If you're not making progress after 3 rounds, step back and question your
assumptions. The bug might be in a layer you haven't considered.
## Failure Modes to Avoid
These are the specific traps this methodology is designed to prevent. When you
notice yourself drifting toward any of them, stop and return to the cycle.
### Jumping to fixes without evidence
The most common failure. You have a plausible theory, so you "fix" it and run
again. If the theory was wrong, you've added complexity, wasted a test run, and
possibly introduced a new bug. The side note should always show "hypothesis
verified by [specific data]" before any fix is applied.
### Blaming external systems
"The model is hallucinating." "The API is flaky." "The library has a bug." These
conclusions feel satisfying because they put the problem outside your control.
They're also usually wrong.
Before blaming an external system, inspect what it actually received. A model
that appears to hallucinate may be responding rationally to stale data you
didn't know was there. An API that appears flaky may be receiving malformed
requests. Look at the inputs, not just the outputs.
### Inspecting code paths but not data
You instrument the code and prove it executes correctly — the right functions
are called, in the right order, with no errors. But the bug persists. Why?
Because the code can work perfectly while processing garbage input. A function
that correctly reads an inbox, correctly delivers messages, and correctly
formats output is still broken if the inbox contains stale messages from a
previous run.
Always inspect the _content_ flowing through the code, not just whether the code
runs. Check payloads, message contents, file data, and database state.
### Reframing the user's report instead of investigating it
When the user reports a symptom your own run doesn't reproduce, the
contradiction _is_ the evidence — the two environments differ in some way you
haven't identified yet. The wrong move is to reframe their report ("they must be
on a stale SHA", "they must be confused about what they saw", "must be a flake")
so that your run becomes the ground truth. Once you do that, every later piece
of evidence gets bent to defend the reframing, and the actual bug stays hidden.
The right move: catalogue what differs between their environment and yours (TTY
vs pipe, terminal emulator, shell, locale, env vars, prior state, build
artifacts) before forming any hypothesis. For ambiguous symptoms ("no output",
"it's slow", "it's wrong") ask one disambiguating question first — e.g., "does
does it hang or exit cleanly?" That prunes the hypothesis space before any
test run.
### Losing context across attempts
After several debugging rounds, you start forgetting what you already tried and
what you ruled out. You re-check things, go in circles, or abandon a promising
line of investigation because you lost track of where it was heading.
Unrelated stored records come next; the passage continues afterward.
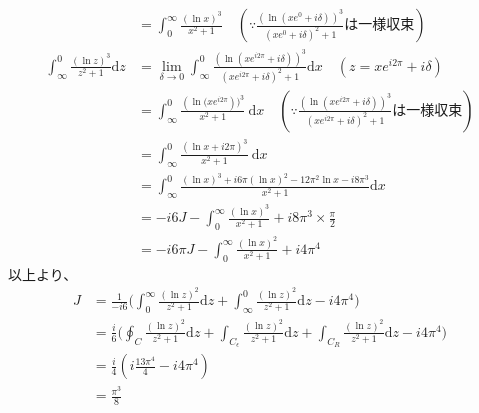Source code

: \documentclass[dvipdfmx,a4paper]{jsarticle}
\begin{document}
\begin{align*}
 &= \int_{0}^{\infty}  \frac{(\ln{x})^3}{x^2 + 1}\quad(\because \frac{(\ln{(xe^0 + i\delta)})^3}{(xe^0 + i\delta)^2 + 1}は一様収束)\\
 \int_{\infty}^{0} \frac{(\ln{z})^3}{z^2 + 1} \mathrm{d}z &= \lim_{\delta \to 0}\int_{\infty}^{0} \frac{(\ln{(xe^{i2\pi} + i\delta)})^3}{(xe^{i2\pi} + i\delta)^2 + 1}\mathrm{d}x \quad(z = xe^{i2\pi} + i\delta)\\
 &= \int_{\infty}^{0} \frac{(\ln{(xe^{i2\pi}}))^3}{x^2 + 1}\ \mathrm{d}x\quad(\because\frac{(\ln{(xe^{i2\pi} + i\delta)})^3}{(xe^{i2\pi} + i\delta)^2 + 1} は一様収束)\\
 &= \int_{\infty}^{0} \frac{(\ln{x} + i2\pi)^3}{x^2 + 1}\ \mathrm{d}x\\
 &= \int_{\infty}^{0} \frac{(\ln{x})^3 + i6\pi(\ln{x})^2 -12\pi^2\ln{x} - i8\pi^3}{x^2 + 1}\mathrm{d}x\\
 &= -i6J - \int_{0}^{\infty} \frac{(\ln{x})^3}{x^2 + 1} + i8\pi^3 \times \frac{\pi}{2}\\
 &= -i6\pi J - \int_{0}^{\infty} \frac{(\ln{x})^2}{x^2 + 1} +i4\pi^4
 \end{align*}
 以上より、
 \begin{align*}
 J &= \frac{1}{-i6}\biggl(\int_{0}^{\infty} \frac{(\ln{z})^2}{z^2 + 1} \mathrm{d}z + \int_{\infty}^{0} \frac{(\ln{z})^2}{z^2 + 1} \mathrm{d}z - i4\pi^4\biggr)\\
 &=\frac{i}{6}\biggl(\oint_C\frac{(\ln{z})^2}{z^2 + 1}\mathrm{d}z + \int_{C_\epsilon}\frac{(\ln{z})^2}{z^2 + 1}\mathrm{d}z +  \int_{C_R}\frac{(\ln{z})^2}{z^2 + 1}\mathrm{d}z - i4\pi^4\biggr)\\
&=\frac{i}{4}(i\frac{13\pi^4}{4} -  i4\pi^4)\\
&= \frac{\pi^3}{8}
 \end{align*}
\\

 
\end{document}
This is why the side note file exists. Update it after every run. When you start
a new round, re-read it first.
## Persistent State: A Special Category
Features that persist data across runs — caches, session recordings, message
queues, temp files, and database rows often cause "impossible" bugs.
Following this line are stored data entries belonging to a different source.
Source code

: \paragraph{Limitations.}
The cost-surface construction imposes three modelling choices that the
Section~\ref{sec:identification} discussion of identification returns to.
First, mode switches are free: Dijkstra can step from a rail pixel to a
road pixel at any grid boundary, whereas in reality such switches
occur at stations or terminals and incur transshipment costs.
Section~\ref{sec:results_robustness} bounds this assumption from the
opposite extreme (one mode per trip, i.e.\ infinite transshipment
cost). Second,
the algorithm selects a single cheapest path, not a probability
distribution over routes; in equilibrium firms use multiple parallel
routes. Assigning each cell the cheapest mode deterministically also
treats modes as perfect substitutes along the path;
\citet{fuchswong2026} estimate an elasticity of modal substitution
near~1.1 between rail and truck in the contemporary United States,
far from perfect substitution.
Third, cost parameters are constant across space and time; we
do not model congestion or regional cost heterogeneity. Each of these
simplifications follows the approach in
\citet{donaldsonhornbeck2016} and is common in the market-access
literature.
The current run's behavior is contaminated by leftover state from previous runs.
When behavior seems irrational, always check:
- Is there persistent state that carries across runs?
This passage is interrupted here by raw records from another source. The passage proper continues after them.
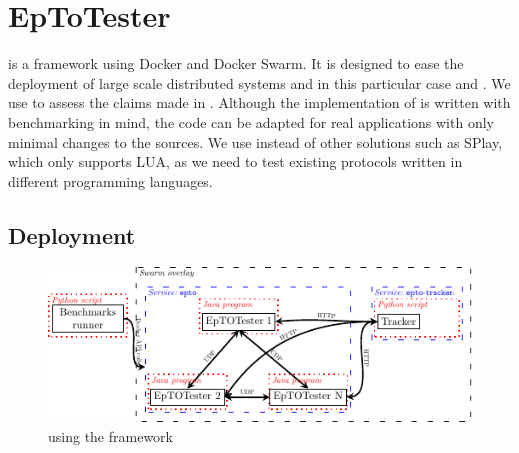 \section{EpToTester}
\label{sec:epto}
\sys is a framework using Docker and Docker Swarm. It is designed to ease the deployment of large scale distributed systems and in this particular case \jgroups and \epto. We use \sys to assess the claims made in \autocite{matos2015epto}. Although the implementation of \epto is written with benchmarking in mind, the code can be adapted for real applications with only minimal changes to the sources. We  use \sys instead of other solutions such as SPlay, which only supports LUA, as we need to test existing protocols written in different programming languages.
\subsection{Deployment}
\begin{figure}[htp]
	\centering
	\includegraphics[width=\linewidth]{figures/complete-architecture.pdf}
	\vspace{-2mm} 
	\caption[Caption]{\epto using the \sys framework\footnotemark}
	\vspace{-2mm} 
	\label{fig:complete-architecture}
\end{figure}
- Was it cleared before this run?
- Is the system responding to stale data rather than current data?
This is easy to miss because the code is correct — it's the data that's wrong.
## When to Exit the Cycle
Apply the fix only when you can point to specific data from your
instrumentation that confirms the root cause. Write in the side note:
```
Root cause: [specific mechanism]
Evidence: [specific log lines / data that confirm it]
Fix: [what you're changing and why it addresses the root cause]
```
Then apply the fix, remove instrumentation, and verify with a clean run.
## Worked examples
- `examples/headless-bg-agent-empty-stdout.md`
— pipe-captured runs all passed; the user's TTY printed nothing. The
contradiction _was_ the bug. Illustrates _reproduction contradiction is data_
and _instrument data, not code paths_.